● Available data
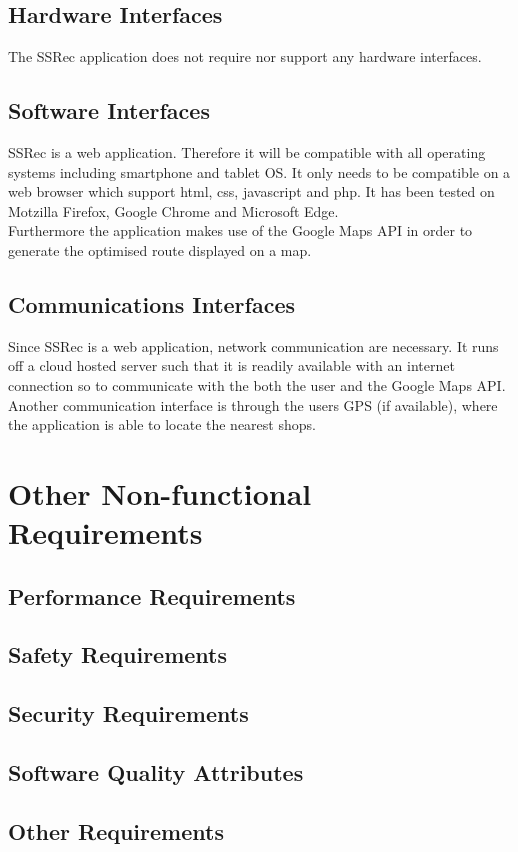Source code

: \documentclass[10pt, a4paper, onecolumn]{scrartcl}
\begin{document}
		\subsection{Hardware Interfaces}
		
		The SSRec application does not require nor support any hardware interfaces.
		
		\subsection{Software Interfaces}
		
		SSRec is a web application. Therefore it will be compatible with all operating systems including smartphone and tablet OS. It only needs to be compatible on a web browser which support html, css, javascript and php. It has been tested on Motzilla Firefox, Google Chrome and Microsoft Edge.\\
		
		Furthermore the application makes use of the Google Maps API in order to generate the optimised route displayed on a map.
		
		\subsection{Communications Interfaces}
		
		Since SSRec is a web application, network communication are necessary. It runs off a cloud hosted server such that it is readily available with an internet connection so to communicate with the both the user and the Google Maps API. Another communication interface is through the users GPS (if available), where the application is able to locate the nearest shops.
	
	\section{Other Non-functional Requirements}
	
		\subsection{Performance Requirements}
		
		\subsection{Safety Requirements}
		
		\subsection{Security Requirements}
		
		\subsection{Software Quality Attributes}
		
		\subsection{Other Requirements}
	

	
	
	
	
	
\end{document}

● What needs to be done
Repeat the material above exactly; pictures do not belong in the copy.

● Solution to this task
Source code

: \documentclass[10pt, a4paper, onecolumn]{scrartcl}
\begin{document}
		\subsection{Hardware Interfaces}
		
		The SSRec application does not require nor support any hardware interfaces.
		
		\subsection{Software Interfaces}
		
		SSRec is a web application. Therefore it will be compatible with all operating systems including smartphone and tablet OS. It only needs to be compatible on a web browser which support html, css, javascript and php. It has been tested on Motzilla Firefox, Google Chrome and Microsoft Edge.\\
		
		Furthermore the application makes use of the Google Maps API in order to generate the optimised route displayed on a map.
		
		\subsection{Communications Interfaces}
		
		Since SSRec is a web application, network communication are necessary. It runs off a cloud hosted server such that it is readily available with an internet connection so to communicate with the both the user and the Google Maps API. Another communication interface is through the users GPS (if available), where the application is able to locate the nearest shops.
	
	\section{Other Non-functional Requirements}
	
		\subsection{Performance Requirements}
		
		\subsection{Safety Requirements}
		
		\subsection{Security Requirements}
		
		\subsection{Software Quality Attributes}
		
		\subsection{Other Requirements}
	

	
	
	
	
	
\end{document}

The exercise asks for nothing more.